With about twenty minutes remaining and the story building toward its climax, I started experiencing a very distinct sensation and it took me a second to figure-out what it was because I had been somewhat duped by all of the cinematic hijinx that Lurhmann likes to throw onto the screen. But then it dawned on me. I was bored out of my fucking mind and I'm not sure there is a harsher criticism for a movie . . . especially one that endeavored to be such a wowzer. My advice? Save the 2:22 of your life that you'll never get back and go rent Lurhmann's Romeo + Juliet instead. You'll be less likely to walk away from that one before it's over while telling your wife, "ehhhh . . . I know how it ends anyway."      

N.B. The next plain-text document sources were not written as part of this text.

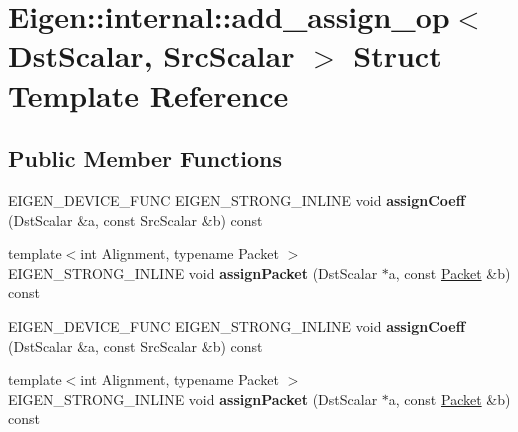 \hypertarget{struct_eigen_1_1internal_1_1add__assign__op}{}\section{Eigen\+:\+:internal\+:\+:add\+\_\+assign\+\_\+op$<$ Dst\+Scalar, Src\+Scalar $>$ Struct Template Reference}
\label{struct_eigen_1_1internal_1_1add__assign__op}
\subsection*{Public Member Functions}
\begin{DoxyCompactItemize}
\item 
\mbox{\label{struct_eigen_1_1internal_1_1add__assign__op_a94b49e5951ce3c543def36b10c7700ac}} 
E\+I\+G\+E\+N\+\_\+\+D\+E\+V\+I\+C\+E\+\_\+\+F\+U\+NC E\+I\+G\+E\+N\+\_\+\+S\+T\+R\+O\+N\+G\+\_\+\+I\+N\+L\+I\+NE void {\bfseries assign\+Coeff} (Dst\+Scalar \&a, const Src\+Scalar \&b) const
\item 
\mbox{\label{struct_eigen_1_1internal_1_1add__assign__op_a2f340fd488f744d8487083b4d51fd350}} 
{\footnotesize template$<$int Alignment, typename Packet $>$ }\\E\+I\+G\+E\+N\+\_\+\+S\+T\+R\+O\+N\+G\+\_\+\+I\+N\+L\+I\+NE void {\bfseries assign\+Packet} (Dst\+Scalar $\ast$a, const \hyperlink{union_eigen_1_1internal_1_1_packet}{Packet} \&b) const
\item 
\mbox{\label{struct_eigen_1_1internal_1_1add__assign__op_a94b49e5951ce3c543def36b10c7700ac}} 
E\+I\+G\+E\+N\+\_\+\+D\+E\+V\+I\+C\+E\+\_\+\+F\+U\+NC E\+I\+G\+E\+N\+\_\+\+S\+T\+R\+O\+N\+G\+\_\+\+I\+N\+L\+I\+NE void {\bfseries assign\+Coeff} (Dst\+Scalar \&a, const Src\+Scalar \&b) const
\item 
\mbox{\label{struct_eigen_1_1internal_1_1add__assign__op_a2f340fd488f744d8487083b4d51fd350}} 
{\footnotesize template$<$int Alignment, typename Packet $>$ }\\E\+I\+G\+E\+N\+\_\+\+S\+T\+R\+O\+N\+G\+\_\+\+I\+N\+L\+I\+NE void {\bfseries assign\+Packet} (Dst\+Scalar $\ast$a, const \hyperlink{union_eigen_1_1internal_1_1_packet}{Packet} \&b) const
\end{DoxyCompactItemize}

Last Week's FGR Report Card: C-
The best thing in the whole damn movie
was Isla Fisher and they went and ran
her over with a freakin' Duesenberg.

1. Harris English - T38th
2. Matt Kuchar - T38th
3. Jordan Spieth - T20th
4. Jason Dufner - T14th
5. Russell Knox - T25th

The FGR PUD Report

Hyundai: Gary Woodland - $130,000
Sony: Chris Kirk - $604,800
Humana: Charles Howell, III - $12,198
Farmers: Bill Haas - $20,740
WM Phoenix: Billy Horschel - M/C
Pebble Beach: Russell Knox - $46,860
Northern Trust: Dustin Johnson - $723,600
Match Play: Hunter Mahan - $148,000
Honda Classic: Graeme McDowell - $15,600
WGC-Cadillac: Rory McIlroy - $76,000
Valspar: Harris English - $23,940

Season Total: $1,801,738

Email the Fantasy Golf Report at fgr@fantasygolfreport.com.

Footnotes

* I'm not sure where they went wrong with the marketing of The Other Guys which I think is my favorite Will Ferrell movie of all-time. (Maybe it's the title). I've seen it at least a half dozen times and every scene in the first hour still cracks me up. For example, here is a clip of the aforementioned "Arney Palmey" scene - it gets me every time . . . "Arnold Palmer Alert."

** It might be time for me to broaden my movie viewing horizons beyond buddy cop flicks and gangster movies.

*** As I was writing this, word came-out that Tiger had withdrawn this week but I had already committed to this path with the picture, the caption, etc. so I went with it. Just didn't want you to think this was a Germans bombing Pearl Harbor type situation.

**** If you forgot how terrifying that little bastard is, check-out this scene. There is now a 100% chance I'll be checking under my bed for a possessed Murray Wiggle doll tonight.